Their theory is that a chronic "cell danger response" can interfere with brain development and function. Using a mouse model of autism, the researchers blocked the abnormal cell danger signals using a chemical compound. Doing so reversed the signs and symptoms of autism in the animal's brains and behavior.
Several years ago, Dr. Naviaux proposed that cell structures, called mitochondria, play a broad role in the development of autism. Mitochondria are best known for providing cells with energy. Dr. Naviaux looked beyond energy production to study the mitochondria's role in signaling when a cell is damaged or diseased. Under stress, cells release mitochondrial, or "purinergic," chemicals that normally remain inside the cell. When they leak outside a cell, these chemicals signal danger to surrounding cells.
"In essence, these signals warn other cells to harden their defenses. This helps protect against cell-to-cell infection. However, it may also interfere with cell-to-cell communication. ," Dr. Naviaux explained.
Normally, healthy cells stop releasing these danger signals when an infection or other stress resolves. According to Dr. Naviaux's "cell danger response" theory, autism can result when a stress during early brain development triggers a chronic danger response.
The stress that starts this chain of events can come from an environmental influence, a genetic problem or a combination of both, he proposes. The result is chronic brain inflammation and frayed connections between brain cells.
"When the brain cells stop talking, so do children," he said.

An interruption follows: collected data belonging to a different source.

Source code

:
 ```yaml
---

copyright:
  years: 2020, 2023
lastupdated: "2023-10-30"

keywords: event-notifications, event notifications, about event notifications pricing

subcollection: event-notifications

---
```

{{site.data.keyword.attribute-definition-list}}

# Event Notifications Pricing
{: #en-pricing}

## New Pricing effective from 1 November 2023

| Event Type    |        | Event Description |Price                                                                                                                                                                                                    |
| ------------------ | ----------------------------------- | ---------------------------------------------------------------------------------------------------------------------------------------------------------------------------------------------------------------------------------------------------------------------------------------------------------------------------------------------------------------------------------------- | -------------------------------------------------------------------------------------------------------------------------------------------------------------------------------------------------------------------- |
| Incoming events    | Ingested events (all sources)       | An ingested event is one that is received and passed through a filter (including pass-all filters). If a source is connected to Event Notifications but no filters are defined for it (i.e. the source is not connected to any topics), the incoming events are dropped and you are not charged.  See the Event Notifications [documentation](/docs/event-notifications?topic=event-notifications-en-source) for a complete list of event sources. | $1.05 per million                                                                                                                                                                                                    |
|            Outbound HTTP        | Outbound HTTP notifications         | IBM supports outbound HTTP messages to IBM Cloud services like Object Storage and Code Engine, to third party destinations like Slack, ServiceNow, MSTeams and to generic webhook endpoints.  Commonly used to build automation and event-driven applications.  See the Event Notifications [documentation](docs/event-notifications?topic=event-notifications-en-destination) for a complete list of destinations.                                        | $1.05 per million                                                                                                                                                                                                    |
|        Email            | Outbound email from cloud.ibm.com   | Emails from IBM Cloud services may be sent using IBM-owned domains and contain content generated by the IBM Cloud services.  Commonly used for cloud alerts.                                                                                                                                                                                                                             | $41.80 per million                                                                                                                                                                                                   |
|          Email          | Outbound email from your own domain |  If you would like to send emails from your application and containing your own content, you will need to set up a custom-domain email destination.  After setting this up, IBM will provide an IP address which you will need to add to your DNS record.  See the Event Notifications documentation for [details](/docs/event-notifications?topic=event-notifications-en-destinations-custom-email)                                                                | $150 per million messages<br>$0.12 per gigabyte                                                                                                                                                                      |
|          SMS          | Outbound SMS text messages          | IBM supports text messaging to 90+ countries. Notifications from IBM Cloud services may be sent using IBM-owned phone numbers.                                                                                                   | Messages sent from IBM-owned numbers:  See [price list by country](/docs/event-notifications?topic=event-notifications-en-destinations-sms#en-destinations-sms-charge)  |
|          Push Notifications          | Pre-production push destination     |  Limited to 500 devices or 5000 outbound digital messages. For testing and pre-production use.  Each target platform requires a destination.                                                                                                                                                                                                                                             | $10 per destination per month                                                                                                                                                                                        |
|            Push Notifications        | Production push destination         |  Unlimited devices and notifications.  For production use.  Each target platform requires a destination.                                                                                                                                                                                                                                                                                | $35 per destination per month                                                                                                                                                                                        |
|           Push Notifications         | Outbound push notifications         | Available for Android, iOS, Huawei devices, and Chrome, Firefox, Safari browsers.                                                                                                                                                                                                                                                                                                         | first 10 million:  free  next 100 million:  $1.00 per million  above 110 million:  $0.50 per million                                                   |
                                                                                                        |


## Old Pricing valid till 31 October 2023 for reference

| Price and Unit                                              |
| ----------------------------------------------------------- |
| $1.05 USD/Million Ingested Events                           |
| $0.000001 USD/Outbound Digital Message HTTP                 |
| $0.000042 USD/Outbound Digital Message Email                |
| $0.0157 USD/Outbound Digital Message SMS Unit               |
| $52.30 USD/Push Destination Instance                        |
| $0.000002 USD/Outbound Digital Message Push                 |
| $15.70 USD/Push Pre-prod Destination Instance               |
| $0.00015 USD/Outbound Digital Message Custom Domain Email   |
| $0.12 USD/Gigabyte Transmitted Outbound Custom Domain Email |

Dr. Naviaux's team produced litters of mice that exhibited autism symptoms by mimicking a viral infection in their mothers during pregnancy. This "maternal immune activation mouse model" is well-known for producing mouse offspring with symptoms of autism and schizophrenia.
The researchers measured social behavior by giving the mice opportunities to spend time with either another mouse or a Lego block in adjacent wire chambers. They also tested motor coordination as the mice walked along a rotating rod. While female pups showed only mild impairments, the male pups showed a 50 percent reduction in socializing and a 28 percent reduction in motor coordination.
The researchers then tested the male pups' response to treatment. When the mice were 6 weeks old (roughly adolescents), 84 received an injection of suramin, a chemical that blocks the mitochondria's extra-cellular signals. For comparison, another 84 mice received a dummy shot of saltwater. The suramin treatment restored socializing and motor coordination to normal levels. The researchers saw no such improvement in the mice injected with saltwater.
Later, the researchers examined the mice's brain tissue, looking for brain abnormalities associated with autism. These included abnormal cell connections (synapses) and high rates of cell death in an important class of neurons called Purkinje cells. They found elevated levels of all these abnormalities in the untreated mice. But they were not present in the mice treated with suramin.
In people, suramin can be used safely only for short periods, because it has potentially serious side effects.
"Our hope was to test this compound first in mice, then in a small clinical trial that will use just a single dose to determine whether this class of drugs is a good direction for developing safe and effective treatments," Dr. Naviaux said.
Detail of his work has been published in the journal PLOS-ONE.